──────── INFORMATION SHOWN ────────

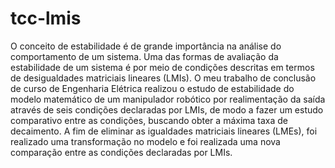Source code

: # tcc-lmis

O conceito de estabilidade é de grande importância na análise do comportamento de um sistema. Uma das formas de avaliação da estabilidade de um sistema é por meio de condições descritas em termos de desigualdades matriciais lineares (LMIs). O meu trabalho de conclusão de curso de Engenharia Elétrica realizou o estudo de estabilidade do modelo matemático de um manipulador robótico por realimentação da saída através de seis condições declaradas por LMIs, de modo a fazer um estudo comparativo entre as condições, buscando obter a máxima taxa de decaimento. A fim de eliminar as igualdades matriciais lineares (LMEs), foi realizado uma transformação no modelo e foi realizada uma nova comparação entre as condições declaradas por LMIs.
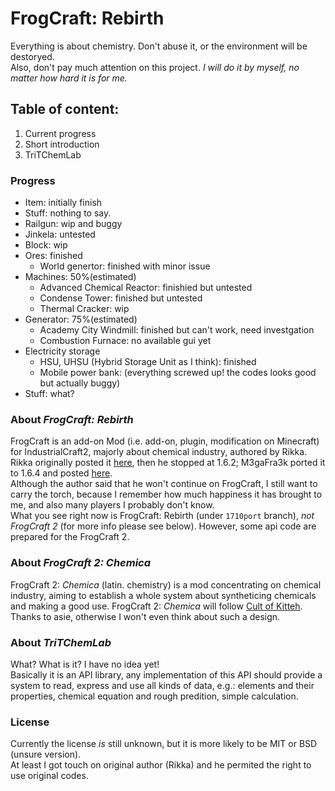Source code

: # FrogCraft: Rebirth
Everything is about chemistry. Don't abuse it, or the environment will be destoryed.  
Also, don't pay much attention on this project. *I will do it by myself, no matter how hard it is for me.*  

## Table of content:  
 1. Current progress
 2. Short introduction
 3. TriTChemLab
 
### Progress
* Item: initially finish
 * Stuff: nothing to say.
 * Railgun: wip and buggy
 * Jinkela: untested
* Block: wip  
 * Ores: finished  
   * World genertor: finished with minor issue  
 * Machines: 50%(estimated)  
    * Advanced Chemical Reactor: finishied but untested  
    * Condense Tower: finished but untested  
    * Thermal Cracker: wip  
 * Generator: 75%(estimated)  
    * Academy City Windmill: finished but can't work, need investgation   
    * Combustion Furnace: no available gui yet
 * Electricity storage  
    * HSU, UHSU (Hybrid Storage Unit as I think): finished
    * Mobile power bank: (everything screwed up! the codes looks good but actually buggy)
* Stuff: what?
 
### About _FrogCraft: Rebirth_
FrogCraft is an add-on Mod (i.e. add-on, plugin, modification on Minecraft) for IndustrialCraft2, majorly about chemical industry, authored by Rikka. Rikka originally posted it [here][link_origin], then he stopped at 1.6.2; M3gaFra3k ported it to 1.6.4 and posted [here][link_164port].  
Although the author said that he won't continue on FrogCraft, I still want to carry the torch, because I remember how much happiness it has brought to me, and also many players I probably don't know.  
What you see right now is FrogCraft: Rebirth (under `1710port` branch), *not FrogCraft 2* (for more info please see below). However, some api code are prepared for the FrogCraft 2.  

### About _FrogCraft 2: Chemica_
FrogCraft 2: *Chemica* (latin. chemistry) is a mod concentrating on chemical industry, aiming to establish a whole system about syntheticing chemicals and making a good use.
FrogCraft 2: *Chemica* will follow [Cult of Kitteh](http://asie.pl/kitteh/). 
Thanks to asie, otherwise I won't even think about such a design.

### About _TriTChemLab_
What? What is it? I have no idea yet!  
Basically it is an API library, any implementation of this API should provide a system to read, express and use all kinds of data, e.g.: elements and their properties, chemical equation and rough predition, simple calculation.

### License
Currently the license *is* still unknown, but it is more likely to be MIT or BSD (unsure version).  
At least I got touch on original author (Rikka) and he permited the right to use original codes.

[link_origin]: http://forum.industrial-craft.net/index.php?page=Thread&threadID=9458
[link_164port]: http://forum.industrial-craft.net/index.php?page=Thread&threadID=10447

────────

# INSTRUCTIONS FOR THE TASK
Every line above carrying the word "will" needs to be shown.

# TASK SOLUTION
Everything is about chemistry. Don't abuse it, or the environment will be destoryed.  
Also, don't pay much attention on this project. *I will do it by myself, no matter how hard it is for me.*  
FrogCraft 2: *Chemica* will follow [Cult of Kitteh](http://asie.pl/kitteh/). 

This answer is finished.